_TASK PROMPT_
For this exercise, copy out each line of the material below that includes "tree".
** Opening RECORDS FOR THIS TASK block **
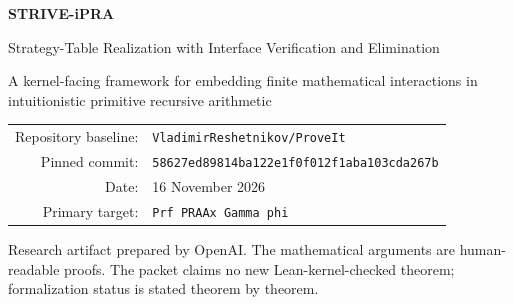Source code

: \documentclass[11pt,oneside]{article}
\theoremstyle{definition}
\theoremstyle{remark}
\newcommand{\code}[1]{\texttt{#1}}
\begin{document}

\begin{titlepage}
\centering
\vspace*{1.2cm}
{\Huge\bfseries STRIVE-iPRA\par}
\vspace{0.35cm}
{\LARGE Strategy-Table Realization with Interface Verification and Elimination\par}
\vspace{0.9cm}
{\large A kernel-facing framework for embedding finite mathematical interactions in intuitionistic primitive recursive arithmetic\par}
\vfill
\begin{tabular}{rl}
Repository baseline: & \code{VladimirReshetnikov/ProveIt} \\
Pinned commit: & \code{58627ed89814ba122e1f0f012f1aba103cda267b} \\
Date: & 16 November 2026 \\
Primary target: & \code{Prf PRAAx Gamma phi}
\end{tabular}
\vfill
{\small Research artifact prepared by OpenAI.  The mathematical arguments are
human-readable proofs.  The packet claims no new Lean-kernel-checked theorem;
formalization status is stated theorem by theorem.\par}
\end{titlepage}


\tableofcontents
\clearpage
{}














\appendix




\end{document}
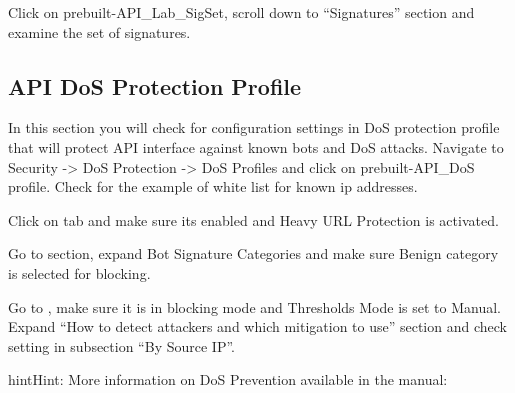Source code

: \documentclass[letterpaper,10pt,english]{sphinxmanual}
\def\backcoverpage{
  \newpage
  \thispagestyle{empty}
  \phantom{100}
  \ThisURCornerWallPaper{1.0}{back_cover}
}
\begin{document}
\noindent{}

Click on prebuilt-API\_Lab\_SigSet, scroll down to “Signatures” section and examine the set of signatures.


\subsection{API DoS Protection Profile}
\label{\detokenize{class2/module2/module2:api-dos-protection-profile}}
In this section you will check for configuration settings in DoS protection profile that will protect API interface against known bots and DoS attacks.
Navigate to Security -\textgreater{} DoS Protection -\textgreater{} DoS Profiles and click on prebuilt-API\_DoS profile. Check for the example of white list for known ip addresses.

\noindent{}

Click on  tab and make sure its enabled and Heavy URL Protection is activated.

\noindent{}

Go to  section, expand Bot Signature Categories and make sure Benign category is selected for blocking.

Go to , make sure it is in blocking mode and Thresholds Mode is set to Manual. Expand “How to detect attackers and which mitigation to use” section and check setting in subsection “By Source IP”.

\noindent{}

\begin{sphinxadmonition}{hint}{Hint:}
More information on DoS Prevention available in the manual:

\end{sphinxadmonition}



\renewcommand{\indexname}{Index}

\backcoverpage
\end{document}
** Closing RECORDS FOR THIS TASK block **
** Opening RECORDS FOR THIS TASK block **
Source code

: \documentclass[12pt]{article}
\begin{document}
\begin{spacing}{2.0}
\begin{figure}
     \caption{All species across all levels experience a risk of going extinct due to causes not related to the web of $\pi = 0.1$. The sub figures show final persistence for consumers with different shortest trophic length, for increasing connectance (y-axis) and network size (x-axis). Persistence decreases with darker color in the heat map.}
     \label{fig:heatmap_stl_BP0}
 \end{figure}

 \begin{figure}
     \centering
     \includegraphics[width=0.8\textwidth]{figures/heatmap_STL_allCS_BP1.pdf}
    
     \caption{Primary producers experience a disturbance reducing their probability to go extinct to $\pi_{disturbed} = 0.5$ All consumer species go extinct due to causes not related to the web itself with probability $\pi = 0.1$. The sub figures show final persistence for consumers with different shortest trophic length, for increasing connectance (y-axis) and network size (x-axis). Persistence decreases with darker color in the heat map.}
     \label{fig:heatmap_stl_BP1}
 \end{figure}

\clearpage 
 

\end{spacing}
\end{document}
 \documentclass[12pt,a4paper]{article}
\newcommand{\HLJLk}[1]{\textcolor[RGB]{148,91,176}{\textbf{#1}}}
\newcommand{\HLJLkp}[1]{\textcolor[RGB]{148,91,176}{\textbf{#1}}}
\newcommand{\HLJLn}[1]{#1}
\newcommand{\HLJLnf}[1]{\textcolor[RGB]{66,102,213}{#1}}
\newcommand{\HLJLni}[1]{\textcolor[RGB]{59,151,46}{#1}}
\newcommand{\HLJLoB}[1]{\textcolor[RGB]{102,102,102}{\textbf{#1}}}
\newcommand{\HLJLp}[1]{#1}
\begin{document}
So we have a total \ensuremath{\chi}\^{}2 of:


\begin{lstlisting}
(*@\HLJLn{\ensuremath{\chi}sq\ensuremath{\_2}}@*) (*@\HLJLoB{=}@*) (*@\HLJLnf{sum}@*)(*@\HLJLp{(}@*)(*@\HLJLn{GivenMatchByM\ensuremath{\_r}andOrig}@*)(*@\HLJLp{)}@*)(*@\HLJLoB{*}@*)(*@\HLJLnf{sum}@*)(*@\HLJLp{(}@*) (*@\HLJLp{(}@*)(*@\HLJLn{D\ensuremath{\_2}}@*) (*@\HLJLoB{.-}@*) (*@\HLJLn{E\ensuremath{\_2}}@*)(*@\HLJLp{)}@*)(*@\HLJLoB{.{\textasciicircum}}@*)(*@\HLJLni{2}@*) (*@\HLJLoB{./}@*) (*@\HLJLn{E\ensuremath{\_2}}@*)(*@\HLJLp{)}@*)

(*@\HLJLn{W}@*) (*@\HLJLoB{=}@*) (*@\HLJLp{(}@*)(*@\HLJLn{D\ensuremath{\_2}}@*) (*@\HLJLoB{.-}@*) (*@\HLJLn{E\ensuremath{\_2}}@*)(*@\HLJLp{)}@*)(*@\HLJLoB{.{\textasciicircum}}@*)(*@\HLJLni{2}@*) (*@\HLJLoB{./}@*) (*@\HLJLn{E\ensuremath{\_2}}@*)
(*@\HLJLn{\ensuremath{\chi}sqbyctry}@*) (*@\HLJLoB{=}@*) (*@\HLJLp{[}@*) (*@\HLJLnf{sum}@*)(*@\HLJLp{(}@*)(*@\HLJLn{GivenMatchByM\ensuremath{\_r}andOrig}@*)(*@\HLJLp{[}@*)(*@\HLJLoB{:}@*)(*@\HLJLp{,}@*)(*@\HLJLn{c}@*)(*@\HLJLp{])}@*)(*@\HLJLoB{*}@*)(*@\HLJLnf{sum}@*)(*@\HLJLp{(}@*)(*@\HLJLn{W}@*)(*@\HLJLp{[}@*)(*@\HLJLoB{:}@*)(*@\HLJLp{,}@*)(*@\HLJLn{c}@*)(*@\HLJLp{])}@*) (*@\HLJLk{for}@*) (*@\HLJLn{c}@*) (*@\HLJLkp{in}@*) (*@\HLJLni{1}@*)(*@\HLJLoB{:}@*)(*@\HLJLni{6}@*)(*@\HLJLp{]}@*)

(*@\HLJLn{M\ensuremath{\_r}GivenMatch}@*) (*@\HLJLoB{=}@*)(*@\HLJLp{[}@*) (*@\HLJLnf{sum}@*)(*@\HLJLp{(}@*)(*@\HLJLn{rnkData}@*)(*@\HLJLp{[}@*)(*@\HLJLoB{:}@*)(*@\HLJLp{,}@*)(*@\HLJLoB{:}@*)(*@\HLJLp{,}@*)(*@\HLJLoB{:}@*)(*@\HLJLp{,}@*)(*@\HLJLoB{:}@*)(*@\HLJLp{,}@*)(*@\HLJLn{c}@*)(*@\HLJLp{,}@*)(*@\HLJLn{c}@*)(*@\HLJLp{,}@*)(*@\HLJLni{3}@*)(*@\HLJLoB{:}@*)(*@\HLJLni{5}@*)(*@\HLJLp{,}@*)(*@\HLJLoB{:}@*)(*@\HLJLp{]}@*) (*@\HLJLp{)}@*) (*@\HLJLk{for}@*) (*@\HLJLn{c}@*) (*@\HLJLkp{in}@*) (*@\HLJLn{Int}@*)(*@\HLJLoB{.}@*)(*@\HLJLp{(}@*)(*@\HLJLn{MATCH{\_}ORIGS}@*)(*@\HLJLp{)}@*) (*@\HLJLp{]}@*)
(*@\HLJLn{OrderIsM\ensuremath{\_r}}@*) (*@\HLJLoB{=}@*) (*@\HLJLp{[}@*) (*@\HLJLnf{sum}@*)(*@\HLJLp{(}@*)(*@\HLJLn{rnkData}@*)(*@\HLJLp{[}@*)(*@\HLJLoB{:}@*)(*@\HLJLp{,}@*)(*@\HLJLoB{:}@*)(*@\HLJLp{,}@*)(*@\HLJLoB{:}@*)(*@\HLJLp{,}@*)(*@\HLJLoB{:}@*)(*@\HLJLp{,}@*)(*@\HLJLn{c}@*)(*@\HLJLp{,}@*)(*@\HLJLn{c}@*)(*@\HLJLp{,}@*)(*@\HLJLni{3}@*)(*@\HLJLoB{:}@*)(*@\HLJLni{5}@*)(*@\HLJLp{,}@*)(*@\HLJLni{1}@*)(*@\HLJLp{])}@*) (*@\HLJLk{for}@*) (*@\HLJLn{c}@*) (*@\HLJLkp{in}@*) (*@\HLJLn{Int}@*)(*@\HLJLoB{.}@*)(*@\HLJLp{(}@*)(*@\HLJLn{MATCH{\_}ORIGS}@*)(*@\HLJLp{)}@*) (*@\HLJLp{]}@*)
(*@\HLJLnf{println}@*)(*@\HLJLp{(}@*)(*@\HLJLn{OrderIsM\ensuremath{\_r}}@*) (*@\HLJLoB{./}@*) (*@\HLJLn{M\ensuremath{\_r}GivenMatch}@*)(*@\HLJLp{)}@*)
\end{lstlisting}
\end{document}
** Closing RECORDS FOR THIS TASK block **
** Opening RECORDS FOR THIS TASK block **
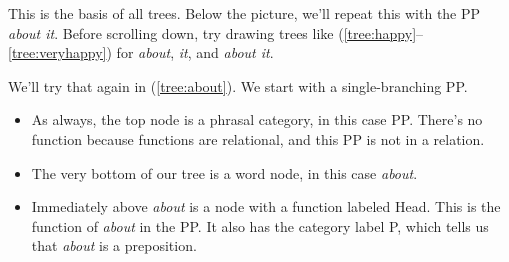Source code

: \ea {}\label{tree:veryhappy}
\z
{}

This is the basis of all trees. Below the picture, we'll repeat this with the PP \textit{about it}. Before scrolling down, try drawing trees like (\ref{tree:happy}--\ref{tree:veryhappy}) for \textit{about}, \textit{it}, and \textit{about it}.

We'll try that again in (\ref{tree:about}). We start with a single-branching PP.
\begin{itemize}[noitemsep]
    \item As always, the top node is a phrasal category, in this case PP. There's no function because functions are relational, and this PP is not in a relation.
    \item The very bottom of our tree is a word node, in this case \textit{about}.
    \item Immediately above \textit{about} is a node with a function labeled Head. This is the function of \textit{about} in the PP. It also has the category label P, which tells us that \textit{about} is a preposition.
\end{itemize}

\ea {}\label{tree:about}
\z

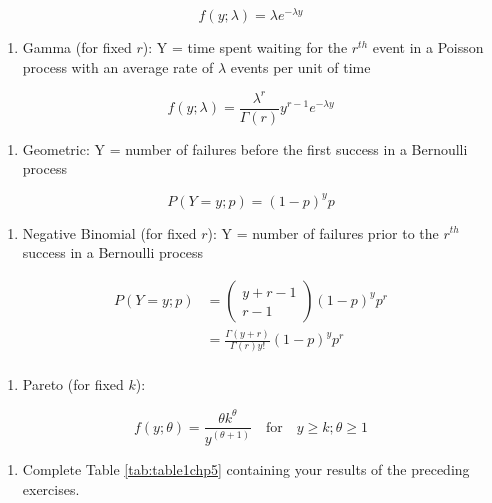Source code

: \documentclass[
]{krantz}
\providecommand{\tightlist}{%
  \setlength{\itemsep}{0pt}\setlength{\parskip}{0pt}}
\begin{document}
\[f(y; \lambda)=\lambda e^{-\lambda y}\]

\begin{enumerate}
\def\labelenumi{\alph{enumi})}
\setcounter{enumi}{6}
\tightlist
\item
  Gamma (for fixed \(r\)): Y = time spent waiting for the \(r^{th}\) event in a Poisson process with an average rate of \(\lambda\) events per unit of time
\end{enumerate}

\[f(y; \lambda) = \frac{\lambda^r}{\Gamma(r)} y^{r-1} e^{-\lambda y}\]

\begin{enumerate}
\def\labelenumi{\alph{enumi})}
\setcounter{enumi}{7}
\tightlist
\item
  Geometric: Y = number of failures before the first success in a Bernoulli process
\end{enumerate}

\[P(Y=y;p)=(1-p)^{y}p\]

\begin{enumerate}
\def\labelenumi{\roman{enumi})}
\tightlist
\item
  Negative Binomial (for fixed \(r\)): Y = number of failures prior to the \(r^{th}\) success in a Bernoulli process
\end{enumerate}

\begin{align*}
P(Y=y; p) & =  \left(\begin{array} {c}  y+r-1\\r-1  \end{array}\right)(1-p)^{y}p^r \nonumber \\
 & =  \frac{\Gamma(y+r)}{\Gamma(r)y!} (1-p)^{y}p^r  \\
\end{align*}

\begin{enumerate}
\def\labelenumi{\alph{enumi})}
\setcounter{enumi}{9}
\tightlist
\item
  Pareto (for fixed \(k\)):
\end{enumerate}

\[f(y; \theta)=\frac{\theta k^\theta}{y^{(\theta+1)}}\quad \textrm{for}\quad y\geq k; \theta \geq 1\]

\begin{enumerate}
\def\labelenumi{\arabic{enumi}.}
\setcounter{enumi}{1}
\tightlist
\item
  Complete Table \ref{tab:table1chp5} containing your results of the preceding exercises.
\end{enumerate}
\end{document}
** Closing RECORDS FOR THIS TASK block **
_ANSWER FOR THIS EXERCISE_
: \ea {}\label{tree:veryhappy}
This is the basis of all trees. Below the picture, we'll repeat this with the PP \textit{about it}. Before scrolling down, try drawing trees like (\ref{tree:happy}--\ref{tree:veryhappy}) for \textit{about}, \textit{it}, and \textit{about it}.
We'll try that again in (\ref{tree:about}). We start with a single-branching PP.
    \item The very bottom of our tree is a word node, in this case \textit{about}.
\ea {}\label{tree:about}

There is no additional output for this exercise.